PROBLEM> Every entry that follows should be output exactly, and every image in it left out.
-=-=-
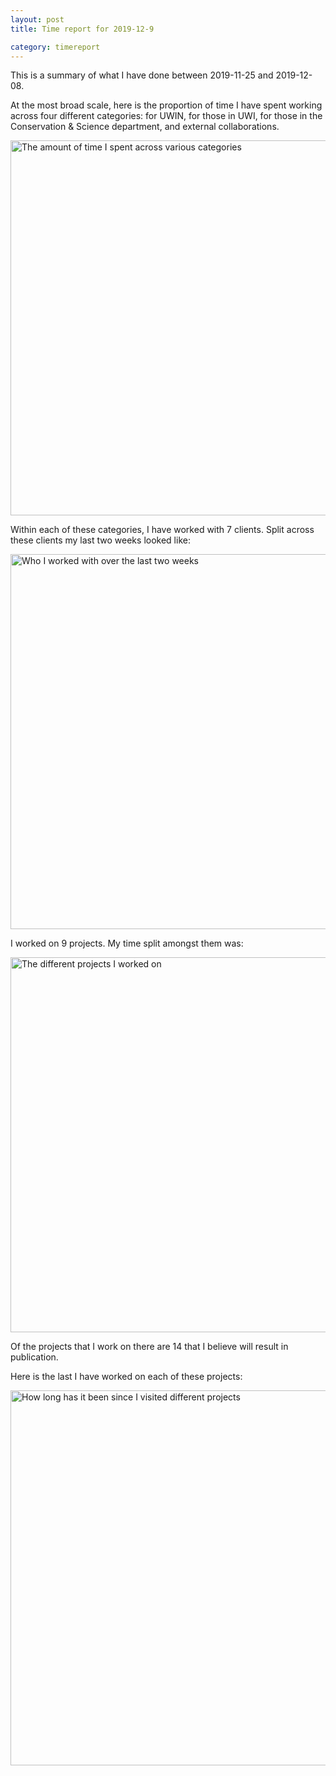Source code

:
 ```yaml
---
layout: post
title: Time report for 2019-12-9

category: timereport
---
```



This is a summary of what I have done between 2019-11-25 and 2019-12-08.

At the most broad scale, here is the proportion of time I have spent working across four different categories: for UWIN, for those in UWI, for those in the Conservation & Science department, and external collaborations.

<img src='{{site.baseurl}}/images/2019-12-9_category_plot.jpg' alt='The amount of time I spent across various categories' width='600' height='600'>

Within each of these categories, I have worked with 7 clients. Split across these clients my last two weeks looked like:

<img src='{{site.baseurl}}/images/2019-12-9_client_plot.jpg' alt='Who I worked with over the last two weeks' width='600' height='600'>

I worked on 9 projects. My time split amongst them was:

<img src='{{site.baseurl}}/images/2019-12-9_project_plot.jpg' alt='The different projects I worked on' width='600' height='600'>

Of the projects that I work on there are 14 that I believe will result in publication.

Here is the last I have worked on each of these projects:

<img src='{{site.baseurl}}/images/2019-12-9_weeks_since.jpg' alt='How long has it been since I visited different projects' width='600' height='600'>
-=-=-
ANSWER TO THIS PROBLEM>
Source code

:
 ```yaml
---
layout: post
title: Time report for 2019-12-9

category: timereport
---
```



This is a summary of what I have done between 2019-11-25 and 2019-12-08.

At the most broad scale, here is the proportion of time I have spent working across four different categories: for UWIN, for those in UWI, for those in the Conservation & Science department, and external collaborations.

<img src='{{site.baseurl}}/images/2019-12-9_category_plot.jpg' alt='The amount of time I spent across various categories' width='600' height='600'>

Within each of these categories, I have worked with 7 clients. Split across these clients my last two weeks looked like:

<img src='{{site.baseurl}}/images/2019-12-9_client_plot.jpg' alt='Who I worked with over the last two weeks' width='600' height='600'>

I worked on 9 projects. My time split amongst them was:

<img src='{{site.baseurl}}/images/2019-12-9_project_plot.jpg' alt='The different projects I worked on' width='600' height='600'>

Of the projects that I work on there are 14 that I believe will result in publication.

Here is the last I have worked on each of these projects:

<img src='{{site.baseurl}}/images/2019-12-9_weeks_since.jpg' alt='How long has it been since I visited different projects' width='600' height='600'>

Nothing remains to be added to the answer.